[Problem statement]: From the first line to the last, reproduce the records below exactly, omitting any picture.

(Saved entries)

"""

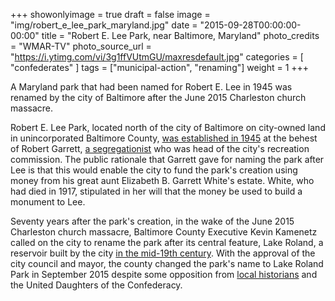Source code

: +++
showonlyimage = true
draft = false
image = "img/robert_e_lee_park_maryland.jpg"
date = "2015-09-28T00:00:00-00:00"
title = "Robert E. Lee Park, near Baltimore, Maryland"
photo_credits = "WMAR-TV"
photo_source_url = "https://i.ytimg.com/vi/3g1ffVUtmGU/maxresdefault.jpg"
categories = [ "confederates" ]
tags = ["municipal-action", "renaming"]
weight = 1
+++

A Maryland park that had been named for Robert E. Lee in 1945 was renamed by the city of Baltimore after the June 2015 Charleston church massacre.

<!--more-->

Robert E. Lee Park, located north of the city of Baltimore on city-owned land in unincorporated Baltimore County, [was established in 1945](https://www.baltimoresun.com./maryland/baltimore-city/bs-md-robert-e-lee-park-20150717-story.html) at the behest of Robert Garrett, [a segregationist](https://www.baltimoresun.com./citypaper/bcpnews-the-mail-7-1-15-20150701-story.html) who was head of the city's recreation commission. The public rationale that Garrett gave for naming the park after Lee is that this would enable the city to fund the park's creation using money from his great aunt Elizabeth B. Garrett White's estate. White, who had died in 1917, stipulated in her will that the money be used to build a monument to Lee.

Seventy years after the park's creation, in the wake of the June 2015 Charleston church massacre, Baltimore County Executive Kevin Kamenetz called on the city to rename the park after its central feature, Lake Roland, a reservoir built by the city [in the mid-19th century](https://www.baltimoresun.com./news/bs-xpm-2008-11-23-0811190061-story.html). With the approval of the city council and mayor, the county changed the park's name to Lake Roland Park in September 2015 despite some opposition from [local historians](https://www.youtube.com/watch?v=3g1ffVUtmGU) and the United Daughters of the Confederacy.
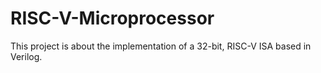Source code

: # RISC-V-Microprocessor
This project is about the implementation of a 32-bit, RISC-V ISA based in Verilog.
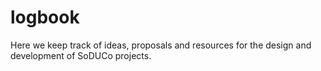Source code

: # logbook
Here we keep track of ideas, proposals and resources for the design and development of SoDUCo projects.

"""

[Answer to this exercise]:
Source code

: +++
showonlyimage = true
draft = false
image = "img/robert_e_lee_park_maryland.jpg"
date = "2015-09-28T00:00:00-00:00"
title = "Robert E. Lee Park, near Baltimore, Maryland"
photo_credits = "WMAR-TV"
photo_source_url = "https://i.ytimg.com/vi/3g1ffVUtmGU/maxresdefault.jpg"
categories = [ "confederates" ]
tags = ["municipal-action", "renaming"]
weight = 1
+++

A Maryland park that had been named for Robert E. Lee in 1945 was renamed by the city of Baltimore after the June 2015 Charleston church massacre.

<!--more-->

Robert E. Lee Park, located north of the city of Baltimore on city-owned land in unincorporated Baltimore County, [was established in 1945](https://www.baltimoresun.com./maryland/baltimore-city/bs-md-robert-e-lee-park-20150717-story.html) at the behest of Robert Garrett, [a segregationist](https://www.baltimoresun.com./citypaper/bcpnews-the-mail-7-1-15-20150701-story.html) who was head of the city's recreation commission. The public rationale that Garrett gave for naming the park after Lee is that this would enable the city to fund the park's creation using money from his great aunt Elizabeth B. Garrett White's estate. White, who had died in 1917, stipulated in her will that the money be used to build a monument to Lee.

Seventy years after the park's creation, in the wake of the June 2015 Charleston church massacre, Baltimore County Executive Kevin Kamenetz called on the city to rename the park after its central feature, Lake Roland, a reservoir built by the city [in the mid-19th century](https://www.baltimoresun.com./news/bs-xpm-2008-11-23-0811190061-story.html). With the approval of the city council and mayor, the county changed the park's name to Lake Roland Park in September 2015 despite some opposition from [local historians](https://www.youtube.com/watch?v=3g1ffVUtmGU) and the United Daughters of the Confederacy.
Source code

: # RISC-V-Microprocessor
This project is about the implementation of a 32-bit, RISC-V ISA based in Verilog.
Source code

: # logbook
Here we keep track of ideas, proposals and resources for the design and development of SoDUCo projects.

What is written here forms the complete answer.